In the early 90s, Sulax was working for a private limited company that gave him the chance to travel to different rural areas. One day, while he was in Gujarat, he saw a milk collection point for the first time in his life and was shocked by what he witnessed. There was a huge queue and farmers were shouting numbers. It was too difficult to understand what was happening. So he got nearer and observed the milk collection process carefully, and that turned to be a very important and different moment. Most of the people would have seen this and gone away, but Sulax is different: he is an engineer who wanted to help the society, so behind this problem he saw an opportunity to create technical machines to automatize this process.
Sulax decided to come back home and designed his first prototype, but he had a job and he couldn’t spend all the time that he wanted in creating it. Moreover he didn’t have enough knowledge regarding the sector and all the processes. But he is not the person who would stop at the first hurdle. So he started to work on it as a side project every evening after work. After 2 years, he finally created his first prototype. He took his product to many milk collection points, one after the other. When he saw farmers’ reactions, he was sure he had done something great.Sulax had finally automated the whole milk collection process for ensuring transparency and error free operations by integrating electronics weigh scale with a kind of quality testing equipment and data processors which meant fair measuring of milk quantity and hence fair prices for the farmers.
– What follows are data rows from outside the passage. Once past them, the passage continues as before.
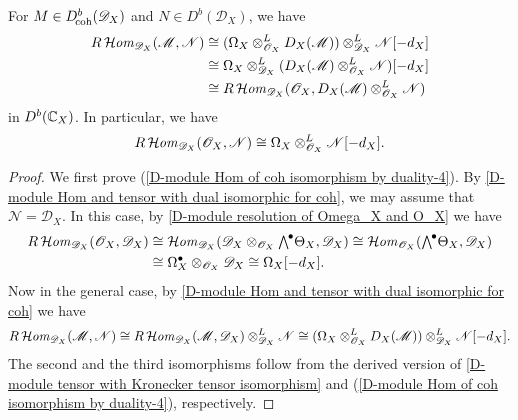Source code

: \begin{proposition}\label{D-module Hom of coh isomorphism by duality}
For $M\in D^b_{\!\mathrm{coh}}(\mathscr{D}_X)$ and $N\in D^b(\mathscr{D}_X)$, we have
\begin{align}
R\operatorname{\mathcal{H}\hspace*{-0.4pt}\textit{om}\hspace{0.5pt}}_{\mathscr{D}_X}(\mathscr{M},\mathscr{N})&\cong(\Omega_X\otimes_{\mathscr{O}_X}^LD_X(\mathscr{M}))\otimes_{\mathscr{D}_X}^L\mathscr{N}[-d_X]\label{D-module Hom of coh isomorphism by duality-1}\\
&\cong \Omega_X\otimes_{\mathscr{D}_X}^L(D_X(\mathscr{M})\otimes_{\mathscr{O}_X}^L\mathscr{N})[-d_X]\label{D-module Hom of coh isomorphism by duality-2}\\
&\cong R\operatorname{\mathcal{H}\hspace*{-0.4pt}\textit{om}\hspace{0.5pt}}_{\mathscr{D}_X}(\mathscr{O}_X,D_X(\mathscr{M})\otimes_{\mathscr{O}_X}^L\mathscr{N}) \label{D-module Hom of coh isomorphism by duality-3}
\end{align}
in $D^b(\mathbb{C}_X)$. In particular, we have 
\begin{equation}\label{D-module Hom of coh isomorphism by duality-4}
R\operatorname{\mathcal{H}\hspace*{-0.4pt}\textit{om}\hspace{0.5pt}}_{\mathscr{D}_X}(\mathscr{O}_X,\mathscr{N})\cong\Omega_X\otimes_{\mathscr{O}_X}^L\mathscr{N}[-d_X].
\end{equation}
\end{proposition}
\begin{proof}
We first prove (\ref{D-module Hom of coh isomorphism by duality-4}). By \cref{D-module Hom and tensor with dual isomorphic for coh}, we may assume that $\mathscr{N}=\mathscr{D}_X$. In this case, by \cref{D-module resolution of Omega_X and O_X} we have
\begin{align*}
R\sHom_{\mathscr{D}_X}(\mathscr{O}_X,\mathscr{D}_X)&\cong \sHom_{\mathscr{D}_X}(\mathscr{D}_X\otimes_{\mathscr{O}_X}\bigw^\bullet\Theta_X,\mathscr{D}_X)\cong\sHom_{\mathscr{O}_X}(\bigw^\bullet\Theta_X,\mathscr{D}_X)\\
&\cong\Omega_X^\bullet\otimes_{\mathscr{O}_X}\mathscr{D}_X\cong\Omega_X[-d_X].
\end{align*}
Now in the general case, by \cref{D-module Hom and tensor with dual isomorphic for coh} we have
\begin{align*}
R\operatorname{\mathcal{H}\hspace*{-0.4pt}\textit{om}\hspace{0.5pt}}_{\mathscr{D}_X}(\mathscr{M},\mathscr{N})\cong R\operatorname{\mathcal{H}\hspace*{-0.4pt}\textit{om}\hspace{0.5pt}}_{\mathscr{D}_X}(\mathscr{M},\mathscr{D}_X)\otimes_{\mathscr{D}_X}^L\mathscr{N}\cong(\Omega_X\otimes_{\mathscr{O}_X}^LD_X(\mathscr{M}))\otimes_{\mathscr{D}_X}^L\mathscr{N}[-d_X].
\end{align*}
The second and the third isomorphisms follow from the derived version of \cref{D-module tensor with Kronecker tensor isomorphism} and (\ref{D-module Hom of coh isomorphism by duality-4}), respectively.
\end{proof}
One of the key success factor of Akashganga is the customer focus and Sulax had it clear in his mind right from the beginning. “Most of the users of my product are illiterate farmers and they are not confident with technology so it needed to be a simple product. That’s why, when they saw the first prototype, they were happy to understand how technology could improve their lives,” says Sulax. Through this automatic system which measured the milk collection in a precise way, nobody could speculate them and fair prices needed to be applied. This was an important step forward for the entire sector.
20 years later, Akashganga matured and has a lot of experience in the sector and they kept developing better and better products. “To be great in this sector you need to be a fast learner and implementer. The development time needed to create a technology has to be as fast as possible to be competitive,” says Sulax.
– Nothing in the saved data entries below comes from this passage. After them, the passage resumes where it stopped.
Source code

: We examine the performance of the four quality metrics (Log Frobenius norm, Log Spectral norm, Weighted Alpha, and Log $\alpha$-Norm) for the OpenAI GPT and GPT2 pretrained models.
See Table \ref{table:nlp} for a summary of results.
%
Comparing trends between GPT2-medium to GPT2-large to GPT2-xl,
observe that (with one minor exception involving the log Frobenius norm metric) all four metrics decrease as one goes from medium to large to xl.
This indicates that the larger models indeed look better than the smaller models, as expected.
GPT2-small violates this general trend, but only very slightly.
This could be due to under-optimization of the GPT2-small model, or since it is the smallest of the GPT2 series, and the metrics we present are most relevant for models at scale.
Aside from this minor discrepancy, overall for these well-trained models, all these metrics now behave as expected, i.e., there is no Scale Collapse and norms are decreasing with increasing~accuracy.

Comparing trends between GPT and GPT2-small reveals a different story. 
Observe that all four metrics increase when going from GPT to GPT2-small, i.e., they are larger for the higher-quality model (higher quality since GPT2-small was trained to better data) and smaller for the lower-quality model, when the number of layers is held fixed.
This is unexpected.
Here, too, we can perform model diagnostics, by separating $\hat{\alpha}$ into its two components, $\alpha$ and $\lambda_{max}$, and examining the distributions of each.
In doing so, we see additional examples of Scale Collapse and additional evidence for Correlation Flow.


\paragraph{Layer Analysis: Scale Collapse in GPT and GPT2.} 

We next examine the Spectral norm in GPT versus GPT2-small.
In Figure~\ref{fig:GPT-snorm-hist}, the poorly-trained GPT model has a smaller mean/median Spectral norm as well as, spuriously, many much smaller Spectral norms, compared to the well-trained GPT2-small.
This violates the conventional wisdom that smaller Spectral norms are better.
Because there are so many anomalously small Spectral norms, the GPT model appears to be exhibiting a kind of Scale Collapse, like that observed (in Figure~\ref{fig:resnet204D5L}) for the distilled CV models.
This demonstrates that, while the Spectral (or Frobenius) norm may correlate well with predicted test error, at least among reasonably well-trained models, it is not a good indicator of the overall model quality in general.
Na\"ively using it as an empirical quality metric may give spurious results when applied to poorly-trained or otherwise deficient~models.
Akashganga is currently present in 4534 rural villages across the country, is working with 4,50,000 families. This success has not come very easy. “India is a vast country with people with a lot of competencies, but very few of them are ready to experience the rural part of our country. And this means that we do not have enough manpower sometimes: that’s why we are trying to build local manpower to overcome this problem.”
Sulax is a social entrepreneur and he is absolutely proud of it. He could have chosen another job in the corporate sector that would help him to get richer than now, but he doesn’t regret it at all. “I’m earning doing my business and I’m a social entrepreneur who is helping the community. I do believe that when we have some skills we should use them to serve the entire community,” says Sulax.
For him, being a social entrepreneur, is not a job, is a vision, a mission and is completely aligned to his values. “Be as ethical as possible while delivering the social benefit to the society. A social entrepreneur should have his/her primary focus as giving it back to the community. Initially this should be even more important than growing your business”.